Required work:
Word for word, restate every record.

Saved data entries:
Start of Block
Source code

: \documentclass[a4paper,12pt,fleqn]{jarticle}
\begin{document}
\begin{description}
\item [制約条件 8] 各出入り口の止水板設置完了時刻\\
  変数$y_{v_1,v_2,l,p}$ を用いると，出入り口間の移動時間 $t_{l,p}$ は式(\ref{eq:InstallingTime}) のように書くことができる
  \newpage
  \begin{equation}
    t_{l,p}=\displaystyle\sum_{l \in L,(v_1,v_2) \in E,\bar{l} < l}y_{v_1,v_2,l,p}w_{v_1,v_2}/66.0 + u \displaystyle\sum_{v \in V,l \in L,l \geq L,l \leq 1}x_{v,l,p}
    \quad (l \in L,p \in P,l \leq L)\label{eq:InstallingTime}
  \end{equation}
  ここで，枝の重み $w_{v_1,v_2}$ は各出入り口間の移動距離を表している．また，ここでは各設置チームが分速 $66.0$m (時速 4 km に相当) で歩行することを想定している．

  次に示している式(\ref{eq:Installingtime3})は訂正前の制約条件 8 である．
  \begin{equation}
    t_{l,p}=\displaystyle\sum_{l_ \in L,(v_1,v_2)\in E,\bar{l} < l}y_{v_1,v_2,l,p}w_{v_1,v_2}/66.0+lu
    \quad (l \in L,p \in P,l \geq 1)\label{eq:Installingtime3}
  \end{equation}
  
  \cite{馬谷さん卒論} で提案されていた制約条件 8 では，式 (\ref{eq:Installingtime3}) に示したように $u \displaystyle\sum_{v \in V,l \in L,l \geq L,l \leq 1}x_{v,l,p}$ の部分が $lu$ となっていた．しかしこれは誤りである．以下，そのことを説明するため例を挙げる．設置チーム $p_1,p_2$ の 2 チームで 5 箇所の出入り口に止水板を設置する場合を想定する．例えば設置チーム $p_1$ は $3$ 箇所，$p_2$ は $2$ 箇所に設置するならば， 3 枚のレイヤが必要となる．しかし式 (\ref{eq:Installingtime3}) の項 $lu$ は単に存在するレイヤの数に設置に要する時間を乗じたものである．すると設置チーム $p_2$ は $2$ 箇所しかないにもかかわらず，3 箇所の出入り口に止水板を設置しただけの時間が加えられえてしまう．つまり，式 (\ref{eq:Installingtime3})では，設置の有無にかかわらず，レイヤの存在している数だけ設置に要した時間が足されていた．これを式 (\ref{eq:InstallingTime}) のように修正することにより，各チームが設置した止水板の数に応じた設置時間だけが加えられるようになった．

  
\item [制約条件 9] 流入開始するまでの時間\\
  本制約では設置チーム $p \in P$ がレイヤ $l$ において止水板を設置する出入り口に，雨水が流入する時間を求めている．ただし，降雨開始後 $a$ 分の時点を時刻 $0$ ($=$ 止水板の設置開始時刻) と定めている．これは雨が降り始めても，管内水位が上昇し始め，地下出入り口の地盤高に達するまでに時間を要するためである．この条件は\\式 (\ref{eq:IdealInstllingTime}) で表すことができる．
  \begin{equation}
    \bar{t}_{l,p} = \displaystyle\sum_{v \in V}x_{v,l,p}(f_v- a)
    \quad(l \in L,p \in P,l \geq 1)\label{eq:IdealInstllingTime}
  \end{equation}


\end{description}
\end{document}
End of Block
Answer section:
Source code

: \documentclass[a4paper,12pt,fleqn]{jarticle}
\begin{document}
\begin{description}
\item [制約条件 8] 各出入り口の止水板設置完了時刻\\
  変数$y_{v_1,v_2,l,p}$ を用いると，出入り口間の移動時間 $t_{l,p}$ は式(\ref{eq:InstallingTime}) のように書くことができる
  \newpage
  \begin{equation}
    t_{l,p}=\displaystyle\sum_{l \in L,(v_1,v_2) \in E,\bar{l} < l}y_{v_1,v_2,l,p}w_{v_1,v_2}/66.0 + u \displaystyle\sum_{v \in V,l \in L,l \geq L,l \leq 1}x_{v,l,p}
    \quad (l \in L,p \in P,l \leq L)\label{eq:InstallingTime}
  \end{equation}
  ここで，枝の重み $w_{v_1,v_2}$ は各出入り口間の移動距離を表している．また，ここでは各設置チームが分速 $66.0$m (時速 4 km に相当) で歩行することを想定している．

  次に示している式(\ref{eq:Installingtime3})は訂正前の制約条件 8 である．
  \begin{equation}
    t_{l,p}=\displaystyle\sum_{l_ \in L,(v_1,v_2)\in E,\bar{l} < l}y_{v_1,v_2,l,p}w_{v_1,v_2}/66.0+lu
    \quad (l \in L,p \in P,l \geq 1)\label{eq:Installingtime3}
  \end{equation}
  
  \cite{馬谷さん卒論} で提案されていた制約条件 8 では，式 (\ref{eq:Installingtime3}) に示したように $u \displaystyle\sum_{v \in V,l \in L,l \geq L,l \leq 1}x_{v,l,p}$ の部分が $lu$ となっていた．しかしこれは誤りである．以下，そのことを説明するため例を挙げる．設置チーム $p_1,p_2$ の 2 チームで 5 箇所の出入り口に止水板を設置する場合を想定する．例えば設置チーム $p_1$ は $3$ 箇所，$p_2$ は $2$ 箇所に設置するならば， 3 枚のレイヤが必要となる．しかし式 (\ref{eq:Installingtime3}) の項 $lu$ は単に存在するレイヤの数に設置に要する時間を乗じたものである．すると設置チーム $p_2$ は $2$ 箇所しかないにもかかわらず，3 箇所の出入り口に止水板を設置しただけの時間が加えられえてしまう．つまり，式 (\ref{eq:Installingtime3})では，設置の有無にかかわらず，レイヤの存在している数だけ設置に要した時間が足されていた．これを式 (\ref{eq:InstallingTime}) のように修正することにより，各チームが設置した止水板の数に応じた設置時間だけが加えられるようになった．

  
\item [制約条件 9] 流入開始するまでの時間\\
  本制約では設置チーム $p \in P$ がレイヤ $l$ において止水板を設置する出入り口に，雨水が流入する時間を求めている．ただし，降雨開始後 $a$ 分の時点を時刻 $0$ ($=$ 止水板の設置開始時刻) と定めている．これは雨が降り始めても，管内水位が上昇し始め，地下出入り口の地盤高に達するまでに時間を要するためである．この条件は\\式 (\ref{eq:IdealInstllingTime}) で表すことができる．
  \begin{equation}
    \bar{t}_{l,p} = \displaystyle\sum_{v \in V}x_{v,l,p}(f_v- a)
    \quad(l \in L,p \in P,l \geq 1)\label{eq:IdealInstllingTime}
  \end{equation}


\end{description}
\end{document}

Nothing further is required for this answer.